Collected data
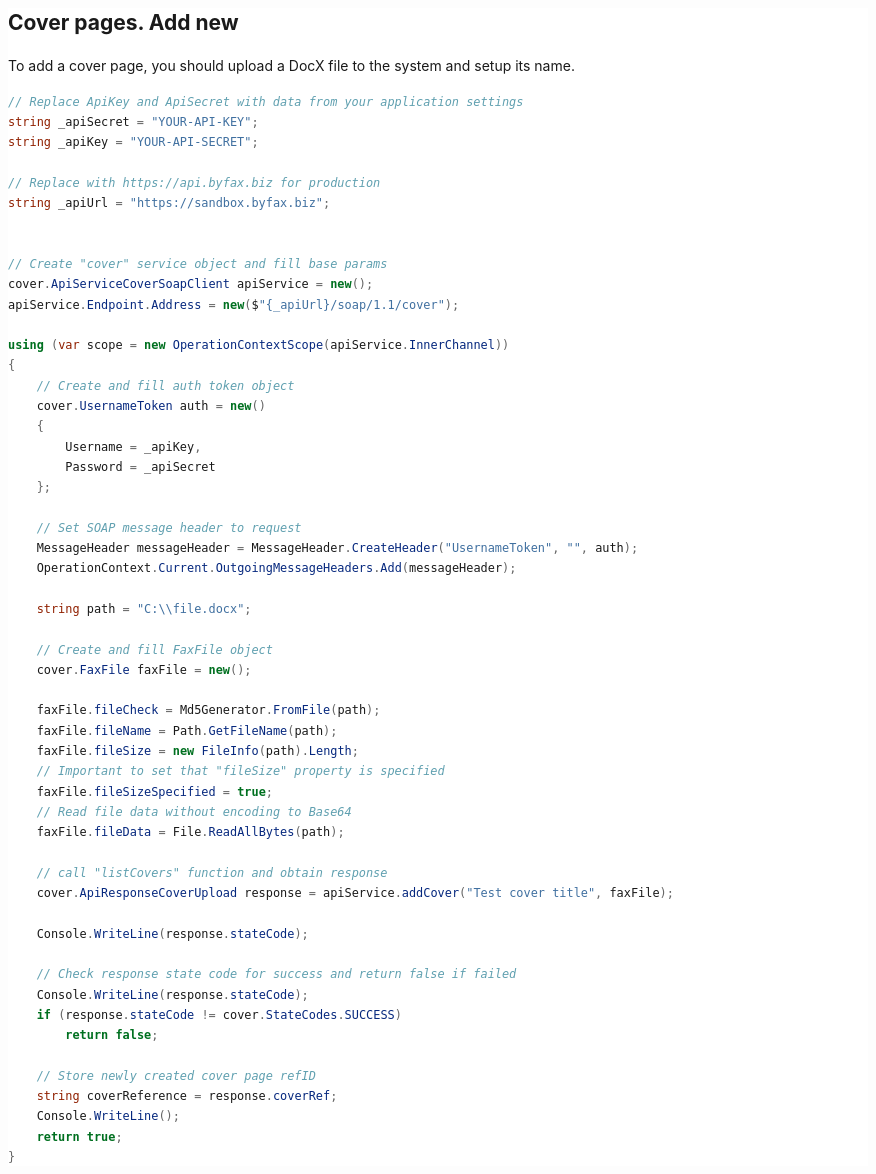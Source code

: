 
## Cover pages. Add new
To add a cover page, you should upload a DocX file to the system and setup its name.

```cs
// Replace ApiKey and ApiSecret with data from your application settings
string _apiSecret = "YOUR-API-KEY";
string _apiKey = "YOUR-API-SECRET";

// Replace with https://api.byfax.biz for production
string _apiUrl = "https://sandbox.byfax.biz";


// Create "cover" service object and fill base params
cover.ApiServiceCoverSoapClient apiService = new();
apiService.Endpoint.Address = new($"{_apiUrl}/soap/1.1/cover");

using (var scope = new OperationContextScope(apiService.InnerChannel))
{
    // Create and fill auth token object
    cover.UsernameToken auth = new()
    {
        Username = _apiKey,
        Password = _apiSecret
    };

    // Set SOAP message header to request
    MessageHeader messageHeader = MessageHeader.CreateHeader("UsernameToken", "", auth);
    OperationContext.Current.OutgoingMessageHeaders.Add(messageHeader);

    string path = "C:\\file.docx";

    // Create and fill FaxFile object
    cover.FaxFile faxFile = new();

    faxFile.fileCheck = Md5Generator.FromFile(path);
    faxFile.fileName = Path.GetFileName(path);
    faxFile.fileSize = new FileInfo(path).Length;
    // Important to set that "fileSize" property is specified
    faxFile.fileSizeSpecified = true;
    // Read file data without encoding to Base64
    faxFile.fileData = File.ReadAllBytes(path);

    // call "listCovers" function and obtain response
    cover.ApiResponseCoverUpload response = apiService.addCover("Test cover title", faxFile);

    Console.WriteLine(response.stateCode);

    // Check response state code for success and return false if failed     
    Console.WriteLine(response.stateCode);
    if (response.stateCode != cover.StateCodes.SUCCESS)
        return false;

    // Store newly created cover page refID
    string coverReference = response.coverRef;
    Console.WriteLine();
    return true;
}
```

Your objective. Retrieve every line above holding the word "response".

Exercise answer.
    // call "listCovers" function and obtain response
    cover.ApiResponseCoverUpload response = apiService.addCover("Test cover title", faxFile);
    Console.WriteLine(response.stateCode);
    // Check response state code for success and return false if failed     
    Console.WriteLine(response.stateCode);
    if (response.stateCode != cover.StateCodes.SUCCESS)
    string coverReference = response.coverRef;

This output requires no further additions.